Rarely will anyone ask for a transcript, but if they do want one, you will contact your school to send it to them and a staff member who speaks spanish will review it.
There really is nothing else for you to do.
If you are in a field that requires licencing, you may need to take the test again. But those usually are things you study in grad school not as an undergrad.
I think the key is to really make sure you’re not misrepresenting yourself.
You refer to having a bachelors degree, but then also say it’s like highschool and you don’t want to have to get a GED.
So when you’re applying to jobs, are you going to be telling them you have a bachelors degree, which is telling them you’ve graduated college/university? Because if that’s not the case, and they find out you’ve misrepresented, that’s not gonna be good for you.
The first question is what kind of job are you applying for? A lot of jobs don’t really explicitly require specific degrees. When I worked in IT and as a web developer, more than half my co-workers had degrees in non-computer subjects or didn’t have any at all. In the case of high skill fields like engineering or medicine, degrees are mandatory but for most office jobs they aren’t.
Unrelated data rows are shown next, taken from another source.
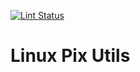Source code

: [![Lint Status](https://github.com/tomba/pixutils/actions/workflows/ci.yml/badge.svg)](https://github.com/tomba/pixutils/actions/workflows/ci.yml)

# Linux Pix Utils
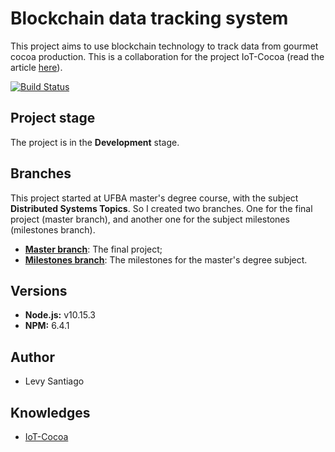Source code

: # Blockchain data tracking system

This project aims to use blockchain technology to track data from gourmet cocoa production. This is a collaboration for the project IoT-Cocoa (read the article [here](https://ieeexplore.ieee.org/abstract/document/8937903/)).

[![Build Status](https://travis-ci.org/Levysantiago/blockchain_data_tracking_system.svg?branch=master)](https://travis-ci.org/Levysantiago/blockchain_data_tracking_system)

## Project stage

The project is in the **Development** stage.

## Branches

This project started at UFBA master's degree course, with the subject **Distributed Systems Topics**. So I created two branches. One for the final project (master branch), and another one for the subject milestones (milestones branch).

- **[Master branch](https://github.com/Levysantiago/blockchain_data_tracking_system/tree/master)**: The final project;
- **[Milestones branch](https://github.com/Levysantiago/blockchain_data_tracking_system/tree/milestones)**: The milestones for the master's degree subject.

## Versions

- **Node.js:** v10.15.3
- **NPM:** 6.4.1

## Author

- Levy Santiago

## Knowledges

- [IoT-Cocoa](https://ieeexplore.ieee.org/abstract/document/8937903/)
Most employers are just looking to see that you have one in a related field or one that could be useful to theirs. Even a degree from a university in Mexico is better than no college degree. Just put what it is on your resume. I’ve had a lot of jobs in my life and none of them have ever bothered to check with my university about my degree.
There are international degree transcription services, if you needed to prove it exists and the value of it. You might need this for professional licensing or to apply to graduate programs.
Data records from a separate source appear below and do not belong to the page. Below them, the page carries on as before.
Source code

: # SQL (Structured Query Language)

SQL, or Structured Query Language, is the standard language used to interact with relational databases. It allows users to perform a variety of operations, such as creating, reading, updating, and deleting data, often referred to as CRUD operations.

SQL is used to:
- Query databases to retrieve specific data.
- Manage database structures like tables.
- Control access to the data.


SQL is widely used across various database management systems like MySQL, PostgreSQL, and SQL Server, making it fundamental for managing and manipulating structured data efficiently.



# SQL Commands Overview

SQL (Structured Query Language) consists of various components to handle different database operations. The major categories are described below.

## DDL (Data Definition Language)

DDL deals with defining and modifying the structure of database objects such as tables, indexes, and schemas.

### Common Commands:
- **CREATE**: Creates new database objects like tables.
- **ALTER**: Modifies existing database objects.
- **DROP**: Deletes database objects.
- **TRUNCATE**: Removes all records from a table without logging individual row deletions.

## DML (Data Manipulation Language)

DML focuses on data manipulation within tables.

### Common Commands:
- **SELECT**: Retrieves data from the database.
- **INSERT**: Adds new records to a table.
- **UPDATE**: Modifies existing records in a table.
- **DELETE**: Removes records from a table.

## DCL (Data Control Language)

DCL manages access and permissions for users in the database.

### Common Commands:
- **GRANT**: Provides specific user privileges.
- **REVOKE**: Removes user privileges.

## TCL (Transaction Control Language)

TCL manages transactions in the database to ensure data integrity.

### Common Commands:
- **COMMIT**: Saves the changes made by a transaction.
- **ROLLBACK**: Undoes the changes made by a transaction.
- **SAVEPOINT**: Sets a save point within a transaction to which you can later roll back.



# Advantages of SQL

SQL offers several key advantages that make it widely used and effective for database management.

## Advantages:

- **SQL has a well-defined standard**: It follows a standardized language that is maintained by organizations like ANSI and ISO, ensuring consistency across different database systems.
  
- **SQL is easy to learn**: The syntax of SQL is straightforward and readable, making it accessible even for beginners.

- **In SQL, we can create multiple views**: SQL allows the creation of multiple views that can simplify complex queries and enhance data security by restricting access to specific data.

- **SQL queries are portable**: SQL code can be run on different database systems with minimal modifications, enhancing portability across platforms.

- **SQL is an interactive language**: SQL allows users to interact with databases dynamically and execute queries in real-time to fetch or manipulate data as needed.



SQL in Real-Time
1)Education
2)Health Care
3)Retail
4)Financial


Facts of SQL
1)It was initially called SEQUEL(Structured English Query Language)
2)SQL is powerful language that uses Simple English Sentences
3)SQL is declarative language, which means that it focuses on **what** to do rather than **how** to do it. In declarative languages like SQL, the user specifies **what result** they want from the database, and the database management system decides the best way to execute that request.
Most companies don’t care to verify, and the skills are what really matters.
Transcription service info
OP, back up for a minute. In the US, a bachelors degree is the first university degree after high school. It takes approximately four years, and one is about 22 years of age when earned (all other things being equal). What you are describing is not the equivalent of an American bachelors degree; it seems to be closer to an Associates (two year) degree, instead.
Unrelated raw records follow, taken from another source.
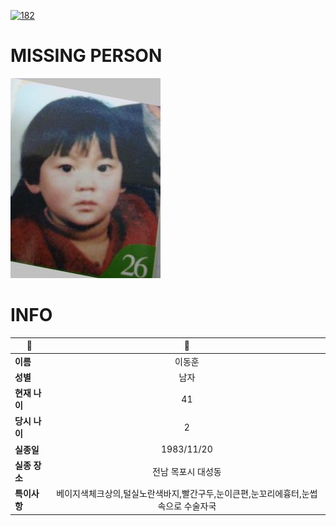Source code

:[![182](https://img.shields.io/badge/%EC%8B%A4%EC%A2%85%EC%8B%A0%EA%B3%A0%EB%8A%94%20%EA%B5%AD%EB%B2%88%EC%97%86%EC%9D%B4-182-blue)](http://safe182.go.kr/index.do)

# MISSING PERSON

<img src="./missing_person.jpg">

# INFO

|🔑|💎|
|--|:--:|
|**이름**|이동훈|
|**성별**|남자|
|**현재 나이**|41|
|**당시 나이**|2|
|**실종일**|1983/11/20|
|**실종 장소**|전남 목포시 대성동|
|**특이사항**|베이지색체크상의,털실노란색바지,빨간구두,눈이큰편,눈꼬리에흉터,눈썹 속으로 수술자국|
If you give us more information (the exact name of the degree and where it’s from), we can offer more help. Put it all in Spanish, so none of the meaning or nuance gets lost.
Get in touch with NACES or AICE. They can help you get the appropriate translations done that will let you write an accurate resume in English and get the degree and the classes you took to successfully pass a hiring background check that many jobs will perform during hiring. It should cost a few hundred dollars.
Is it a high school diploma or is it a bachelor’s or associates? What is it in?
Looking at the responses, it sounds like a HS diploma
I’m not super familiar w/ educational entrance requirements but I’d assume that they’d have a system to figure out it’s equivalent. I highly doubt you’d have to return to high school (unless you’re actually like 15 years old, and can’t pass any exams).
As far as work goes they rarely care. They might do a background check which is usually on their end to find out everything. Rarely do employers require you to provide the documentation. You still have to provide the information like years attended, and stuff like that. Realistically there are a lot of jobs that don’t even require a high school education. They don’t pay well, and aren’t very good but they do exist.
How is it both ‘basically just high school’ and ‘undergraduate’? I understand different countries have different descriptions and qualifications for the same degrees, but you’re contradicting yourself left and right.
It may be better if you found alums from your school who’ve come to the US and asked what they did?